Ya’Rrr… there’s pirates in the hills… ya’Rrr…
October 24, 2022Earlier this summer PBRTV told you about a pirate station at 99.9 which our friend, Pat Cloonan, heard up near Indiana, PA. We don’t know if that station has been heard lately, but we do know the FCC spotted an illegal station at 87.9 MHz on September 8.
The FCC sent a letter to Tammy Jones who owns property at 1002 N. Grant Avenue in Kittanning. The address is where the commission believes to be the origin of the broadcast. Jones has until October 29 to acknowledge the October 19 letter or face a fine of up to $2.1 Million.
Closer to DC Charles Baker of Stonewall Court West in Adamstown, MD, faces a similar fate should he refuse to respond. The station originating from his property is on 90.3 FM and was spotted by an agent from the FCC Columbia on August 9 of this year.
Still though, pirate stations don’t seem to be as frequent as they once were. With the consequences being what they are, it looks like the vast majority are testing the threshold less frequently if at all.
I’m not supporting people who choose to break the law in any way. But, as a piece of due process, fining someone two million dollars for not responding to a letter is bullhockey. I suspect this is not going to survive First Contact with the Federal courts.
The FCC loves to threaten… and there are times – particularly with the corporations – where they will follow through. I seem to recall them fining pretty heavily Pentecostal Temple Development a few years back for issues with WGBN. It was a threat turned into a promise! Meanwhile I think they find the “scare tactics” to be better up front rather than to show up unexpectedly at one’s door!
Carson spot on with the “bull hockey” remark….doubt the FCC ever collected a $2 million fine in a case like this, but I’m sure it’s frustrating for them to have to continually find illegal broadcasters. Maybe a “more friendly” way would be to find these people and direct them to their nearest internet connection. Podcasts, websites, blogs – c’mon. There are lots of ways to say what you wanna say and the FCC can’t control that. For now, anyway. The commission just leveled a fine-$20,000-for a station that’s operated with illegal parameters for (ready?) THIRTY years. Its bark is much worse than it’s byte. (spelling intentional.)
I think you’ve hit on the real reason why pirate stations are declining. Once again it’s our old friend the internet. Anybody can set up a webstream and broadcast to the entire planet without the headaches of having to deal with Uncle Charlie. Even established mainstream broadcasters like Audacy seem to be heading in this direction.
Ya know, with the gloom ‘n doom predicted for OTA broadcasts, all the pirates (not Pittsburgh Pirates) have to do is wait it out for the next 5 years or so.

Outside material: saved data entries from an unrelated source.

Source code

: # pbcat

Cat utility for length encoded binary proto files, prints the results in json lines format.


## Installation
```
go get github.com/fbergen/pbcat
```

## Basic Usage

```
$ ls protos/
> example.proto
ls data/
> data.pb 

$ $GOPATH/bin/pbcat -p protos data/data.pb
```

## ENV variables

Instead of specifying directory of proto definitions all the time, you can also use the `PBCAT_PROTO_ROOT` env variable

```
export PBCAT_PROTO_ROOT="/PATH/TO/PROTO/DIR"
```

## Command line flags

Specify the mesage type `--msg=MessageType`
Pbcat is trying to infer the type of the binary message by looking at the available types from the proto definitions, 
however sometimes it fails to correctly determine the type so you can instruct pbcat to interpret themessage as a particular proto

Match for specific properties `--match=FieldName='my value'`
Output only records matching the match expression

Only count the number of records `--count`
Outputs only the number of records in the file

The transmitters and towers will be tumbling down, opening up the airwaves for anyone who wants ’em. Broadcasting will survive, but the delivery will be online more ‘n more ‘n more in the future it looks like. Thanks for your coverage.
I enjoy listening to a good pirate station from time to time. It’s the only time I don’t hear the same old corporate crap on the radio. It’s actually refreshing. Break the laws? That’s laughable. I see that happen every day, and nobody does anything. Ho-hum. As for Pentecostal Temple Development a few years back. They just simply didn’t follow through with the FCC, repeatedly. The FCC was very accommodating, but there needs to be a point of “no more” breaks.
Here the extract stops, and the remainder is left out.